Then I returned to Monrovia and heard on a local radio station, Truth FM Radio, Talk Show with an invited studio guest who stated that the Chief Justice, His Honor Francis S. Korkpor, Sr., hates Mandingo People. This studio guest stated that to show his dislike for Mandingo people, the Chief Justice has encroached upon and illegally taken over the lands of Mandingo people in Ganta City, Nimba County, Liberia.

The Chief Justice has also been accused of being responsible for the removal of Justice Kabineh M. Ja’neh from the Supreme Court of Liberia as an Associate Justice.

Upon hearing this, I decided to approach the Chief Justice and ask if he was aware of the accusations being levied against him on the radio by a studio guest and on social media, YouTube. He acknowledged having heard these comments about him but denied the truthfulness of the allegations.

DISCUSSIONS AND ANALYSIS

I have taken the liberty of composing this write-up by way trying to analyze the criticisms against the Chief Justice and laying the matter bare before the grneral public for their consumption and digestion..

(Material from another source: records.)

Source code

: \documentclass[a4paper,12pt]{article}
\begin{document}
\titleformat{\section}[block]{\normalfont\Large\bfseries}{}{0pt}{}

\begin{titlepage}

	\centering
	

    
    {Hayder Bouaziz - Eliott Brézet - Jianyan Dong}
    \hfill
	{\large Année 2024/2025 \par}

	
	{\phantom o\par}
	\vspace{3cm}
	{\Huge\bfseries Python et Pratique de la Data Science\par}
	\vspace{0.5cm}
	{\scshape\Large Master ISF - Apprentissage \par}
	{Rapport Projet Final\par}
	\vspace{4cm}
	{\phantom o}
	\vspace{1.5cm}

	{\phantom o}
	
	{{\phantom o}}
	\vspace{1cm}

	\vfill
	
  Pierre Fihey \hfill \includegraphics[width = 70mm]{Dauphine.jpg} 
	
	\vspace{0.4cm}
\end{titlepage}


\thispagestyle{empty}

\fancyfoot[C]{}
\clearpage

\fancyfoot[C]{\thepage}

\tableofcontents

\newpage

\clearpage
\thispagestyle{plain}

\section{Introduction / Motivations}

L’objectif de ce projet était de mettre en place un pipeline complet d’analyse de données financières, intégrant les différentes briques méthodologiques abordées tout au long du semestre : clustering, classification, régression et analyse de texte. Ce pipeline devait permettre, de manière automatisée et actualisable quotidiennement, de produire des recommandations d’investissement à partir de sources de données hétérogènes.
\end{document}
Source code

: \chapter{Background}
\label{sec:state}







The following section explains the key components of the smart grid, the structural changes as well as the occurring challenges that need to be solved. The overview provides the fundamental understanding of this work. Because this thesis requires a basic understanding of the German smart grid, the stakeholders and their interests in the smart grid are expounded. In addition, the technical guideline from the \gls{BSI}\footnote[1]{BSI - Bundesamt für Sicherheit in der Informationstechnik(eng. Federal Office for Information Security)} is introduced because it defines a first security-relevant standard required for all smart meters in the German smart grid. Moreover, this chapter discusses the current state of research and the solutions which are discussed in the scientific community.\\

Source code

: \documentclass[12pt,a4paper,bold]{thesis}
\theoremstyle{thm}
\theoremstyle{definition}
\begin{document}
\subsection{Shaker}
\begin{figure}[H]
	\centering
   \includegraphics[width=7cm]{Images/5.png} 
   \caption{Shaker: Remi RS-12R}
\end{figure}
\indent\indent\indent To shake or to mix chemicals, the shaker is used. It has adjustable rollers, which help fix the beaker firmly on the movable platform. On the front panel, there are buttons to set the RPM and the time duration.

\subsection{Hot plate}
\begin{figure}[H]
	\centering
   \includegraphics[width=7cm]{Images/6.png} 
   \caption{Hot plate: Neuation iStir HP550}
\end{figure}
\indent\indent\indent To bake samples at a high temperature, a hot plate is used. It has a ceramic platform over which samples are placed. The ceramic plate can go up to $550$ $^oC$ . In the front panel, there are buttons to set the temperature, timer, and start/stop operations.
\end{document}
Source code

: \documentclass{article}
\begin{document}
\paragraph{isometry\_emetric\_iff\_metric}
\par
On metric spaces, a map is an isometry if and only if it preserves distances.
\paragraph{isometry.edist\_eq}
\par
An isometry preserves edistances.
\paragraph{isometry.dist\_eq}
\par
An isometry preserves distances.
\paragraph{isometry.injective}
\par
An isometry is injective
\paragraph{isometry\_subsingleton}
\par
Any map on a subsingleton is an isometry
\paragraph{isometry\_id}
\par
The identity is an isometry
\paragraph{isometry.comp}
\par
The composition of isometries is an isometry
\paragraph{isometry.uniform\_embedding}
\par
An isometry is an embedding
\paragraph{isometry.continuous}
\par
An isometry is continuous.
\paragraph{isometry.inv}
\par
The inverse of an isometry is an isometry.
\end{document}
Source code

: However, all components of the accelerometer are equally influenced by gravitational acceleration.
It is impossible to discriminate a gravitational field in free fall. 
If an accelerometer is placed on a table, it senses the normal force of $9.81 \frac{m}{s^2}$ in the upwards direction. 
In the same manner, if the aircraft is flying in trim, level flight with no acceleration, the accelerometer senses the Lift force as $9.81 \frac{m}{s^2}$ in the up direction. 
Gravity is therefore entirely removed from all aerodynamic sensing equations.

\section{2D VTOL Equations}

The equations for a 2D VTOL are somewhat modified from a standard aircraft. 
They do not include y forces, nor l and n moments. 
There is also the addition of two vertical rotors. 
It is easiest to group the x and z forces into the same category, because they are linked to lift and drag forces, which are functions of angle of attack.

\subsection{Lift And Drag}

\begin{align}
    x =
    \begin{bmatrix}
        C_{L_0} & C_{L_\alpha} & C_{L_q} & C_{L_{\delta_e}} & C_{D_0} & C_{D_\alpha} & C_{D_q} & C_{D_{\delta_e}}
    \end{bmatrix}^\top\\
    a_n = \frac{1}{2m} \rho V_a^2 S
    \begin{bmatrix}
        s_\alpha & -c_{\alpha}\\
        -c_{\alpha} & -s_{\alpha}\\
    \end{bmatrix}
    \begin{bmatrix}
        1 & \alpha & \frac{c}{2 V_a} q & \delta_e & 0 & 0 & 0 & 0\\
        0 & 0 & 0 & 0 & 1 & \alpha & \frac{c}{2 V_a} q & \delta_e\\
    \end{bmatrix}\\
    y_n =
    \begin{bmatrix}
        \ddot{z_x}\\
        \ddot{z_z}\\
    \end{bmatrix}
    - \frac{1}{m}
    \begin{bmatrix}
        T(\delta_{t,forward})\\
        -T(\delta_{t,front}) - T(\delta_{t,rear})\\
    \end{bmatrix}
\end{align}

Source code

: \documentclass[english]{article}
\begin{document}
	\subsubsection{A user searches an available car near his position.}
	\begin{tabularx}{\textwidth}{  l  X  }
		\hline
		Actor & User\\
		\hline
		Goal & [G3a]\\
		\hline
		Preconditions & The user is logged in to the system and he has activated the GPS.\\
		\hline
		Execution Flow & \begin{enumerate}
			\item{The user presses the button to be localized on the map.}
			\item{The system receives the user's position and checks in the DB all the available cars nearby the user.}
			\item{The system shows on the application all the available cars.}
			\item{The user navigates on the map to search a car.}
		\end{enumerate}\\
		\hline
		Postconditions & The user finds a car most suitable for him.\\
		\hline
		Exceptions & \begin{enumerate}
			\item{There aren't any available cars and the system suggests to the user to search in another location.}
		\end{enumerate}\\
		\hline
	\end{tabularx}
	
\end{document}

Firstly, the Chief Justice, like other judicial functionaries, does not have the benefit and unfettered freedom to vindicate himself as would an ordinary citizen or a non-judicial actor. Secondly, in a case like this under ordinary circumstances, persons who are subject of slanderous unprovoked attacks on their person, their character and reputation and their profession have adequate remedy at law but in this case, were the Chief Justice to opt for legal action, there would be diverse views and varying opinions and many versions of the criticism. The obvious comment

would be that the Chief Justice, as head of the Judiciary and being plaintiff in a case in any of the trial courts would subject the trial judge(s) to indirect pressure to make ruling in his favor as their boss. That perception would overshadow and perhaps outweigh the legal merits in the suit. So an Action at law may not be the preferred course of action available to the Chief Justice.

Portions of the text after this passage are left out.